(WHAT YOU SHOULD DO) Search the material below for the string "show". Return every line that holds it.

[[ GIVEN INFORMATION, beginning ]]

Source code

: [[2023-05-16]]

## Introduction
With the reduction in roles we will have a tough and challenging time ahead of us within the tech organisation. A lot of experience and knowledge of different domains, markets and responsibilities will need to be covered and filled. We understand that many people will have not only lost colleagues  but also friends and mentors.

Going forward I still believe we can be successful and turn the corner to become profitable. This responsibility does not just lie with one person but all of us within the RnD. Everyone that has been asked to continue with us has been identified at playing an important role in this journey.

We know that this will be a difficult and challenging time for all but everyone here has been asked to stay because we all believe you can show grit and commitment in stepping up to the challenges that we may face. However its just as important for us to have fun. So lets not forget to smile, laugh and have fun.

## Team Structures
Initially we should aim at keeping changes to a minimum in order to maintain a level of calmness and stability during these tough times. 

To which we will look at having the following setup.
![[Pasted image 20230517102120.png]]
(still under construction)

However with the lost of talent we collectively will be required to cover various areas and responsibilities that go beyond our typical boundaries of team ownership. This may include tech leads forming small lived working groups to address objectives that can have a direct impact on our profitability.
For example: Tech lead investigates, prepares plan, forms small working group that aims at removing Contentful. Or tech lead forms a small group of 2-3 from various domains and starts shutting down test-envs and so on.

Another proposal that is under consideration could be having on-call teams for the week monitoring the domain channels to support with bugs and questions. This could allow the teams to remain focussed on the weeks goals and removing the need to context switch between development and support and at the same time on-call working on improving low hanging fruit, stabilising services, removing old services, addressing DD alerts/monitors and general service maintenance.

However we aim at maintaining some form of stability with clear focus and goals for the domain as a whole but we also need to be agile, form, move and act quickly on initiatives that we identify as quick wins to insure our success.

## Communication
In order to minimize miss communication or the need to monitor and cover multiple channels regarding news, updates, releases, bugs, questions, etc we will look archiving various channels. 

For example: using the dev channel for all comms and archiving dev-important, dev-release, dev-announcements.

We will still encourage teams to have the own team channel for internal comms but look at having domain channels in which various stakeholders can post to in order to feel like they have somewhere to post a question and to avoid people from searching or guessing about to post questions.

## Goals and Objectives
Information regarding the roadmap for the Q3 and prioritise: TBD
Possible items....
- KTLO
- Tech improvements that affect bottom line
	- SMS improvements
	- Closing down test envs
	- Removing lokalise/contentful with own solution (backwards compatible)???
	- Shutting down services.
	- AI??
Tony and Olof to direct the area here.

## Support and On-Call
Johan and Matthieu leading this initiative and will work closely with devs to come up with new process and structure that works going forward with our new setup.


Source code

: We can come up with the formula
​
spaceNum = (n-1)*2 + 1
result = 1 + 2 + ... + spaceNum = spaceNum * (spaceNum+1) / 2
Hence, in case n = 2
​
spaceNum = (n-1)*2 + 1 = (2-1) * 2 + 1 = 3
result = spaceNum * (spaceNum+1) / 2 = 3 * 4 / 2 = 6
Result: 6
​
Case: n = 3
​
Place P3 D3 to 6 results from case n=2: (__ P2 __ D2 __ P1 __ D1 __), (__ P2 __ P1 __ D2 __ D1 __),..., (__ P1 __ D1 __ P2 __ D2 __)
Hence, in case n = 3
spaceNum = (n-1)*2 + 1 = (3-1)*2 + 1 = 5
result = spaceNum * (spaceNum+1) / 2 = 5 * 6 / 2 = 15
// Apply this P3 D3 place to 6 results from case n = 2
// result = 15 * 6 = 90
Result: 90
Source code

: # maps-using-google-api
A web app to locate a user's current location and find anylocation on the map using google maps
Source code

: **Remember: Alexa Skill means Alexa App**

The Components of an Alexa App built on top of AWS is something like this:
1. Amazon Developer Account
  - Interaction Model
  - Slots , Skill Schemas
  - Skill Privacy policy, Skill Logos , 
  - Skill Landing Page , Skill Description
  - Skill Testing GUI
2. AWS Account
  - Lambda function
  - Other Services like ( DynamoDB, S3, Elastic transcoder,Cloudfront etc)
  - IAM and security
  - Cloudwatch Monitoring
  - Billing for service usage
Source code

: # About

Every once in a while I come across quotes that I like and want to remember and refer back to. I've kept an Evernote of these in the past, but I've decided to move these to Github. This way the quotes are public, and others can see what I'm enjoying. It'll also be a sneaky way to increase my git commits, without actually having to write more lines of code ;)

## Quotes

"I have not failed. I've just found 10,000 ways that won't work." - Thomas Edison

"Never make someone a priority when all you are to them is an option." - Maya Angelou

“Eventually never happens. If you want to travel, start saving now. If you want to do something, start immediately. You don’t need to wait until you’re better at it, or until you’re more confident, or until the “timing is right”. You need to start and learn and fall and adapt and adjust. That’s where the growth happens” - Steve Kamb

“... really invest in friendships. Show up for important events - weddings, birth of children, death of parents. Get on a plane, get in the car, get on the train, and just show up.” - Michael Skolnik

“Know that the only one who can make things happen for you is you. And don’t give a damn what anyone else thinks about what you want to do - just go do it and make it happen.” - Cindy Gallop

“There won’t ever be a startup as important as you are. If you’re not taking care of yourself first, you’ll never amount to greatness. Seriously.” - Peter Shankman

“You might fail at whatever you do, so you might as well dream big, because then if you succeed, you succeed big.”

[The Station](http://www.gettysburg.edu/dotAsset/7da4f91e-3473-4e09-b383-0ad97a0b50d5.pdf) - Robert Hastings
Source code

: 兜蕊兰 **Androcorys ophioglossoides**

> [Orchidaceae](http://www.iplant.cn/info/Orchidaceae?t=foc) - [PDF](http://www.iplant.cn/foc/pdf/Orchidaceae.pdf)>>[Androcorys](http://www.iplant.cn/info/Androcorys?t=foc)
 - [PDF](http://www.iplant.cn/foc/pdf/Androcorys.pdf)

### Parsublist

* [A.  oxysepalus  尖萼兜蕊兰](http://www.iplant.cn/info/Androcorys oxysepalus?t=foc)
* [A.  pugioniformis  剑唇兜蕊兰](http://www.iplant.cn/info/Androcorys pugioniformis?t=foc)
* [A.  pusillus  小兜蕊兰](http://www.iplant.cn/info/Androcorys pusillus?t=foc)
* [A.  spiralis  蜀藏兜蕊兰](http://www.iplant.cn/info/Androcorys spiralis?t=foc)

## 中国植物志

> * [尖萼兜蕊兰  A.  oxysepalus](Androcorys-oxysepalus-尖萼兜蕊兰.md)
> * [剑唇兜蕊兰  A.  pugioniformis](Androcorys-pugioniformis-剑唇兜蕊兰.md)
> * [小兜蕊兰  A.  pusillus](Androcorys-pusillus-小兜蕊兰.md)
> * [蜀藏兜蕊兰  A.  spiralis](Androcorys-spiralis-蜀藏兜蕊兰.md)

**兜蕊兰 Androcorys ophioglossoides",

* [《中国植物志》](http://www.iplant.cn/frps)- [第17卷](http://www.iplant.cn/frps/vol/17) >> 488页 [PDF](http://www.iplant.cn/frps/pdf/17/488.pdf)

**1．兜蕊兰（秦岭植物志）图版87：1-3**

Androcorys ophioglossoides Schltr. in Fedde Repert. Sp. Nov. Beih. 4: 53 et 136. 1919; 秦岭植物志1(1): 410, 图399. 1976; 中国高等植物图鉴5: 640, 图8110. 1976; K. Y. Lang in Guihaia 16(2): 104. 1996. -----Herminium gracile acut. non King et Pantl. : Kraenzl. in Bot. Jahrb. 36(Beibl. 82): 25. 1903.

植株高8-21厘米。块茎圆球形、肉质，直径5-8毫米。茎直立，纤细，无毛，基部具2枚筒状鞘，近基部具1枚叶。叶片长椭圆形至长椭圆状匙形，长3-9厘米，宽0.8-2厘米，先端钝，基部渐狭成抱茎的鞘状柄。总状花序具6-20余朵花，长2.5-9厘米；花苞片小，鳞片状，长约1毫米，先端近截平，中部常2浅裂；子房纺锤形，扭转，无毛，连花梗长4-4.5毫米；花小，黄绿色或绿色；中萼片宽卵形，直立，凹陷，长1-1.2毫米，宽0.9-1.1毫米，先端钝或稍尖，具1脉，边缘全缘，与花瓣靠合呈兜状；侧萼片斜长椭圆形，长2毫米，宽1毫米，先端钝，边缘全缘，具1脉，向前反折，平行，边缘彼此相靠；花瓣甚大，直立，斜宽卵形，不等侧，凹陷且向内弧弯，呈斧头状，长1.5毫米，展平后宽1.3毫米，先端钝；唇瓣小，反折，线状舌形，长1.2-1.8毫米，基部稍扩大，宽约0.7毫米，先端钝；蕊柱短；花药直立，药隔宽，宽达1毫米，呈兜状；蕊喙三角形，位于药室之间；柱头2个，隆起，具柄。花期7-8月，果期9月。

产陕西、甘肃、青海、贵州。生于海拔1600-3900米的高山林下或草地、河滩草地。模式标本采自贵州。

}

[[ GIVEN INFORMATION, end ]]
[[ GIVEN INFORMATION, beginning ]]

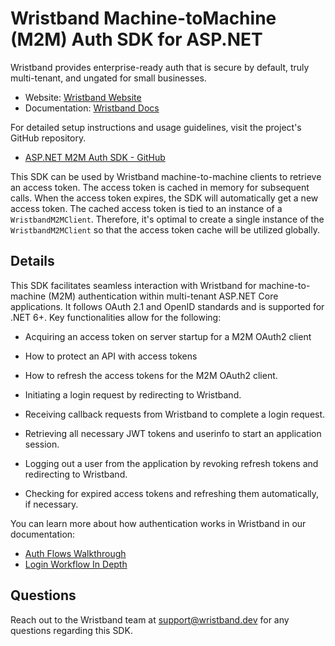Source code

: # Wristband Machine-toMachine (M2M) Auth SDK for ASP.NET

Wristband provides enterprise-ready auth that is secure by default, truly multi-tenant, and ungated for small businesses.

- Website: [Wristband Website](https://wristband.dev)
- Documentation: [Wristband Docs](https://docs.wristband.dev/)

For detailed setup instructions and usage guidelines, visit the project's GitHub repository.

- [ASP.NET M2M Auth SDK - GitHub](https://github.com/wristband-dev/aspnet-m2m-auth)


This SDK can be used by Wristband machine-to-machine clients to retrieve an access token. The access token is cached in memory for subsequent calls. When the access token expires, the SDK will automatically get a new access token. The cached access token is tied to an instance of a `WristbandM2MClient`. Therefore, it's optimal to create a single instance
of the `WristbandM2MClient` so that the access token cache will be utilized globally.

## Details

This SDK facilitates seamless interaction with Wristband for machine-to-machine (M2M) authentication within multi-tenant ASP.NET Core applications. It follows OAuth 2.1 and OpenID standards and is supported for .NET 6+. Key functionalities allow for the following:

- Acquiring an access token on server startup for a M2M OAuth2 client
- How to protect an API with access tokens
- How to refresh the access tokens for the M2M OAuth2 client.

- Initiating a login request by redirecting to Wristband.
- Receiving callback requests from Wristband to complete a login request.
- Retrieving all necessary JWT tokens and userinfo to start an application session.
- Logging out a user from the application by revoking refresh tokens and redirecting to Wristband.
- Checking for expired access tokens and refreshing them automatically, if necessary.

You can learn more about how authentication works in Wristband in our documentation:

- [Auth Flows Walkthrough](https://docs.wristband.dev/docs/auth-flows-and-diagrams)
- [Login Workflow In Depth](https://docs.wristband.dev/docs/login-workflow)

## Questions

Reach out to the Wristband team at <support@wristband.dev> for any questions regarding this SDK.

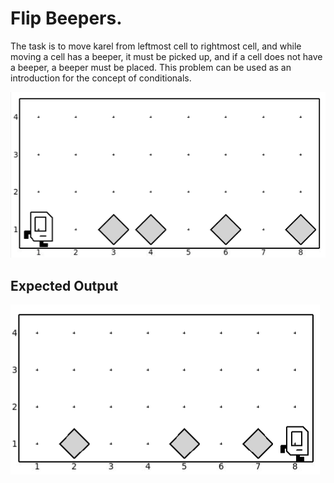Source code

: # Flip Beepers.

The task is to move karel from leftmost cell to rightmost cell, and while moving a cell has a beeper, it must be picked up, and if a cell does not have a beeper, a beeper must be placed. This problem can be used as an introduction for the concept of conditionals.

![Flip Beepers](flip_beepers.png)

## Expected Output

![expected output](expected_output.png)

[[ GIVEN INFORMATION, end ]]

(SOLVED EXERCISE)
We know that this will be a difficult and challenging time for all but everyone here has been asked to stay because we all believe you can show grit and commitment in stepping up to the challenges that we may face. However its just as important for us to have fun. So lets not forget to smile, laugh and have fun.
“... really invest in friendships. Show up for important events - weddings, birth of children, death of parents. Get on a plane, get in the car, get on the train, and just show up.” - Michael Skolnik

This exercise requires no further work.